It was a 2-day convention and my always broke ass had to work late Friday night so we were only going to make it for half of the first day. Saturday morning rolls around and the boys are tripping out because our usual drug guy fell through. It was kind of a ritual for us to pick up some uppers anytime we went out of town, and tbh we were all heavily drug dependent back in those days SO you bet we took 2 extra hours to pop in and out of the city to pick up.
Finally dosed and got on our way, hit the usual weekend bay area traffic and arrived to the con at 3pm. We walked in and the line to meet this guy stretched wall to wall and I was immediately intimidated and tried to walk back out lmao. An announcement was made that they were ending for the day at 4, so I felt a lot less pressured to overcome my anxiety yet. Spent that hour in Star Trek collectors heaven though..
Rest of the eve/night we spent doing things GROWN ASS ADULTS shouldn’t be doing like sneaking into mini-golf and climbing trees with bottles of Jack and hot-boxing our hotel room while watching the series finale of Hannibal...
OK so Sunday. This was my day. We were having breakfast at the Red Robin in Morgan Hill with all the white families that just got done with church, the three of us doubled-down on 60 extended (okay this is a pretty big dose) and I’m starting to get anxious again (with or without the drugs it wouldn’t have mattered) like “I’m not/I can’t meet this guy, I don’t know how to approach him or even what to say blah blah blah” and the boys are getting mad at me because I talked about this for weeks (and planned what i wanted to say) and I’m being lame and I’ll be fine..
We show up to day 2, 12pm.. and literally no one is in line and now I am hella freaking the fuck out because literally it is only me that is stopping this from happening. My friend immediately walks up and shakes his hand and chats for a second and comes back and says the obvious that he is a nice dude, and I am like frozen, second hand embarrassment even though nothing bad happened. But my scared ass walks to the exact opposite corner of the building to slowly browse and psyche myself up for this.
so I got sucked in to this guy’s 90s scifi trading card collection, specifically the x-files binders lol and then he starts to make small talk and stuff, he asks what I study. OK I studied Political Science and Religious Studies, and it LITERALLY does not matter which answer I give it always starts something. but I choose the easier one and say politics.. and hooo boy
This fucker just goes off on me, saying shit like how stupid and lazy my generation is and that we don’t work hard, are entitled and have no idea how the real world works (the usual propaganda), and if we did we would be thinking about voting for Trump in the 2016 election (mind you this was VERY early on where Trump was still considered a joke even to the republicans)
Remember I am HIGH AS Shit.

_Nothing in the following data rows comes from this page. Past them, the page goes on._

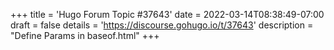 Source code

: +++
title = 'Hugo Forum Topic #37643'
date = 2022-03-14T08:38:49-07:00
draft = false
details = 'https://discourse.gohugo.io/t/37643'
description = "Define Params in baseof.html"
+++
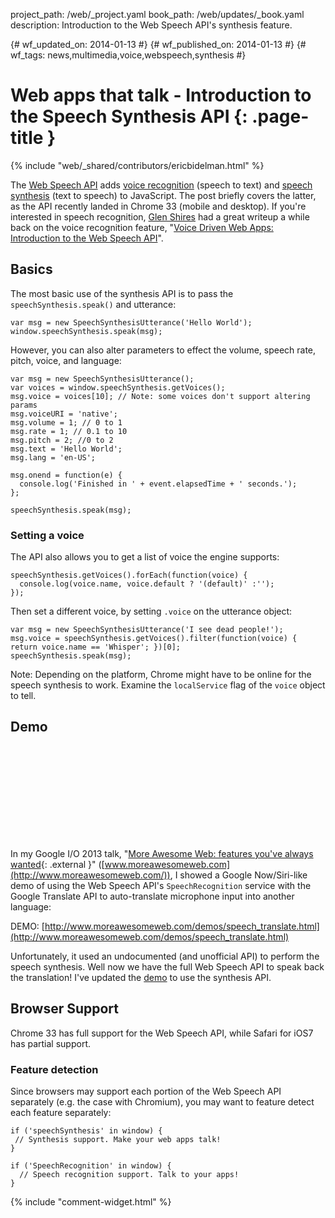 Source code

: project_path: /web/_project.yaml
book_path: /web/updates/_book.yaml
description: Introduction to the Web Speech API's synthesis feature.

{# wf_updated_on: 2014-01-13 #}
{# wf_published_on: 2014-01-13 #}
{# wf_tags: news,multimedia,voice,webspeech,synthesis #}

# Web apps that talk - Introduction to the Speech Synthesis API {: .page-title }

{% include "web/_shared/contributors/ericbidelman.html" %}

The [Web Speech API](https://dvcs.w3.org/hg/speech-api/raw-file/tip/speechapi.html) adds [voice recognition](https://dvcs.w3.org/hg/speech-api/raw-file/tip/speechapi.html#speechreco-section) (speech to text) and [speech synthesis](https://dvcs.w3.org/hg/speech-api/raw-file/tip/speechapi.html#tts-section) (text to speech) to JavaScript. The post briefly covers the latter, as the API recently landed in Chrome 33 (mobile and desktop). If you're interested in speech recognition, [Glen Shires](http://www.html5rocks.com/en/profiles/#glenshires) had a great writeup a while back on the voice recognition feature, "[Voice Driven Web Apps: Introduction to the Web Speech API](http://updates.html5rocks.com/2013/01/Voice-Driven-Web-Apps-Introduction-to-the-Web-Speech-API)".

## Basics

The most basic use of the synthesis API is to pass the `speechSynthesis.speak()` and utterance:


    var msg = new SpeechSynthesisUtterance('Hello World');
    window.speechSynthesis.speak(msg);
    

However, you can also alter parameters to effect the volume, speech rate, pitch, voice, and language:


    var msg = new SpeechSynthesisUtterance();
    var voices = window.speechSynthesis.getVoices();
    msg.voice = voices[10]; // Note: some voices don't support altering params
    msg.voiceURI = 'native';
    msg.volume = 1; // 0 to 1
    msg.rate = 1; // 0.1 to 10
    msg.pitch = 2; //0 to 2
    msg.text = 'Hello World';
    msg.lang = 'en-US';
    
    msg.onend = function(e) {
      console.log('Finished in ' + event.elapsedTime + ' seconds.');
    };
    
    speechSynthesis.speak(msg);
    

### Setting a voice

The API also allows you to get a list of voice the engine supports:


    speechSynthesis.getVoices().forEach(function(voice) {
      console.log(voice.name, voice.default ? '(default)' :'');
    });
    

Then set a different voice, by setting `.voice` on the utterance object:


    var msg = new SpeechSynthesisUtterance('I see dead people!');
    msg.voice = speechSynthesis.getVoices().filter(function(voice) { return voice.name == 'Whisper'; })[0];
    speechSynthesis.speak(msg);
    

Note: Depending on the platform, Chrome might have to be online for the speech synthesis to work. Examine the `localService` flag of the `voice` object to tell.

## Demo

<div class="video-wrapper">
  <iframe class="devsite-embedded-youtube-video" data-video-id="N_wTBKMuJis?t=1695"
          data-autohide="1" data-showinfo="0" frameborder="0" allowfullscreen>
  </iframe>
</div>

In my Google I/O 2013 talk, "[More Awesome Web: features you've always wanted](http://www.moreawesomeweb.com/){: .external }" ([www.moreawesomeweb.com](http://www.moreawesomeweb.com/)), I showed a Google Now/Siri-like demo of using the Web Speech API's `SpeechRecognition` service with the Google Translate API to auto-translate microphone input into another language:


DEMO: [http://www.moreawesomeweb.com/demos/speech_translate.html](http://www.moreawesomeweb.com/demos/speech_translate.html)

Unfortunately, it used an undocumented (and unofficial API) to perform the speech synthesis. Well now we have the full Web Speech API to speak back the translation! I've updated the [demo](http://www.moreawesomeweb.com/demos/speech_translate.html) to use the synthesis API.

## Browser Support

Chrome 33 has full support for the Web Speech API, while Safari for iOS7 has partial support.

### Feature detection

Since browsers may support each portion of the Web Speech API separately (e.g. the case with Chromium), you may want to feature detect each feature separately:


    if ('speechSynthesis' in window) {
     // Synthesis support. Make your web apps talk!
    }
    
    if ('SpeechRecognition' in window) {
      // Speech recognition support. Talk to your apps!
    }
    


{% include "comment-widget.html" %}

I am 2000% extra aware of and feeling the aggressive and hateful energy coursing through my veins from this interaction. Now Im sure he said other things I don’t remember because all I could do is focus on my breathing as to not get manipulated into whatever space this guy was trying to create but I heard a break in his rant, looked up, smiled and said “Thanks for sharing your collection with me” and dipped for the back exit to smoke 18 cigarettes.
Here is where I am letting myself get fucking pissed off, pacing and chain smoking. Neither of the boys are answering their phones. Then I realized how badass I was just then, and proud of myseelf for spiritually blocking out a nazi (again this is before they identified as such and punching them was a thing). I was like if I can handle this asshole, I can go meet Edward James Fucking Olmos no. problem.
I march back in and go straight to his table but then I took a detour to sit in a white folding chair about 20 feet away for 25 minutes first. Eventually one of his security dudes comes up to me and is like “Are you waiting for an autograph?” and I’m like “no, but I do want to talk to him for a minute if that is possible”
The guy asks for my name and we walk up to EJO together and he goes “This is Amy. She would like to talk with you.” And now I am realizing that everyone here is trying to gauge how severe my social handicap is.. but he puts out his hand to shake
“Hi, I am Ed.” I shook his hand!!
“I’m Amy. I just had the most awful interaction with a Trump supporter here so Im a little put off. He kept telling me how stupid me and my generation are and it makes me very grateful that you are a humanist and philanthropist. I’d recently watched the UN Panel and you talked about the invention of race as a tool for genocide and it means so much to me that you would use your voice and influence on that platform to address these kinds of things...”
and I trail off cuz Im about to ramble and shit and I noticed how he was just taking everything I said very seriously, like wasn’t expecting any of that at all. HE pauses and looks back up at me and says how special that panel was to him, that he’ll never do something as important again in his life. Then he asks me where I go to school and what I study, so I tell him and he is impressed with all the creds. Asks me if I am planning on going into politics.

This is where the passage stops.